MAGDALA has fallen ; King Theodore is dead ; the prisoners have been released ; and the British Army is returning. This was the pleasant intelligence announced in Paris on Sunday, in England on Monday, and confirmed by Mr. Disraeli on Monday evening in a short speech in which he described the "feat of arms as one unparalleled for completeness and precision," and Sir Robert Napier as " that great leader," and promised a further communi- cation when Government had been more fully informed. As yet the India House has only received telegrams, which, however, show that Theodore attacked the British Army on Good Friday, the 10th of April, and was driven back with heavy loss to himself and only a few wounded on our aide. On Saturday and Sunday Theodore sent in all his European prisoners, but the British Gene- ral, doubtless to keep a promise made to his native allies, demanded that the King should surrender himself into our hands.
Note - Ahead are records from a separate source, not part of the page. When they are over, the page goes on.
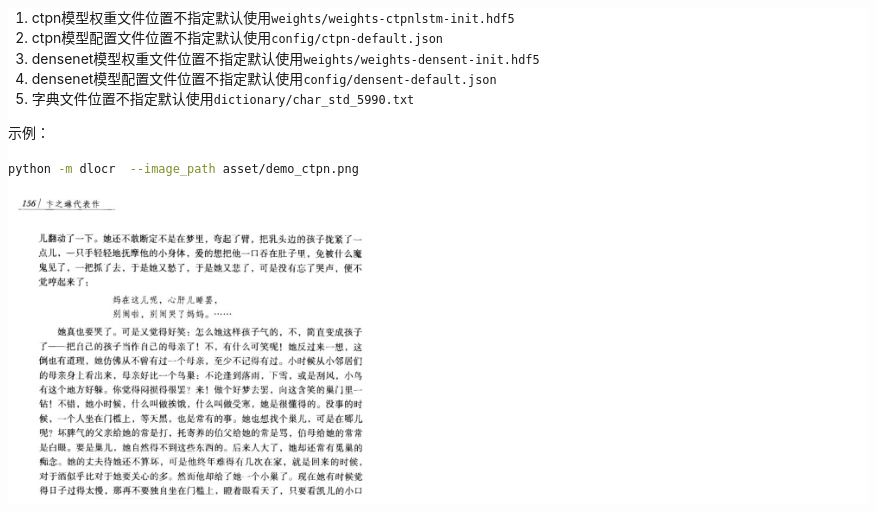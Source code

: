 1. ctpn模型权重文件位置不指定默认使用`weights/weights-ctpnlstm-init.hdf5`
2. ctpn模型配置文件位置不指定默认使用`config/ctpn-default.json`
3. densenet模型权重文件位置不指定默认使用`weights/weights-densent-init.hdf5`
4. densenet模型配置文件位置不指定默认使用`config/densent-default.json`
5. 字典文件位置不指定默认使用`dictionary/char_std_5990.txt`

示例：

```sh
python -m dlocr  --image_path asset/demo_ctpn.png
```
<div>
    <img src="asset/demo_ctpn.png" width="45%">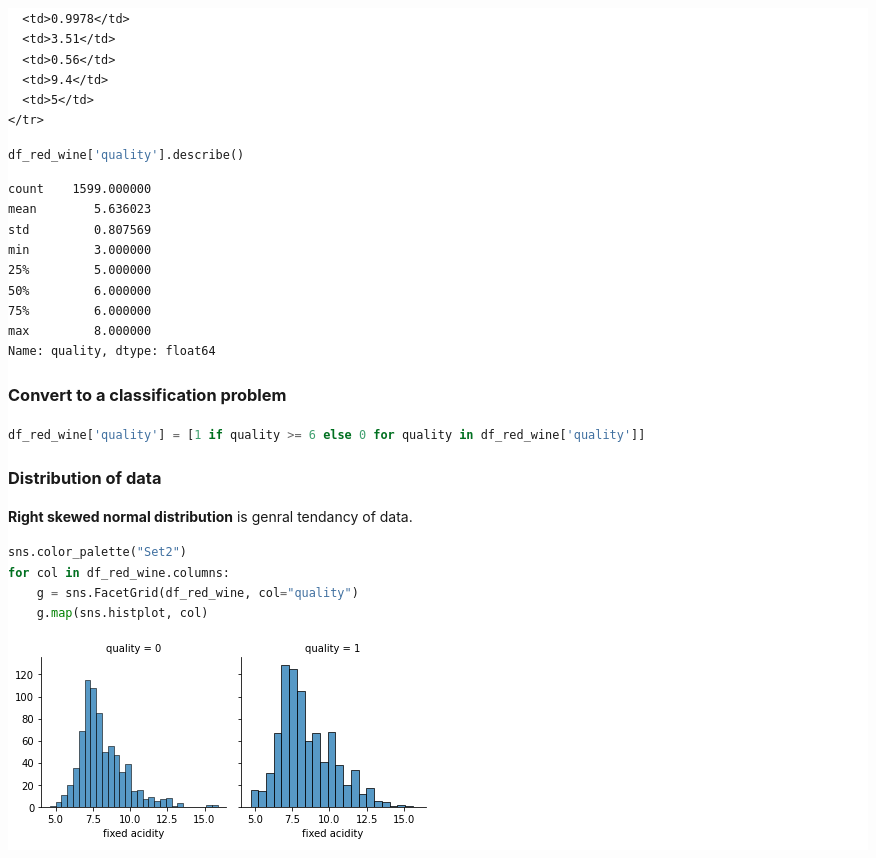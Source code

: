       <td>0.9978</td>
      <td>3.51</td>
      <td>0.56</td>
      <td>9.4</td>
      <td>5</td>
    </tr>
  </tbody>
</table>
</div>




```python
df_red_wine['quality'].describe()
```




    count    1599.000000
    mean        5.636023
    std         0.807569
    min         3.000000
    25%         5.000000
    50%         6.000000
    75%         6.000000
    max         8.000000
    Name: quality, dtype: float64



### Convert to a classification problem


```python
df_red_wine['quality'] = [1 if quality >= 6 else 0 for quality in df_red_wine['quality']]
```

### Distribution of data
**Right skewed normal distribution** is genral tendancy of data.  


```python
sns.color_palette("Set2")
for col in df_red_wine.columns:
    g = sns.FacetGrid(df_red_wine, col="quality")
    g.map(sns.histplot, col)
```


    
<img src="/images/p1/output_13_0.png">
The King, though deserted by the majority of his soldiers, refused, and on the 13th of April Magdala was carried by storm in the teeth of a furious resistance from a few of the despot's more devoted adherents. Theodore was either killed or, as his two sons affirm, shot himself, and Abyssinia lay at the disposal of the British. The orders for its evacuation have, however, been issued, and it is calculated that by the 30th of May the Army may be afloat, having achieved every object for which it was organized without the loss of one man killed in action, with little or no loss by disease, and without a blunder worthy of record.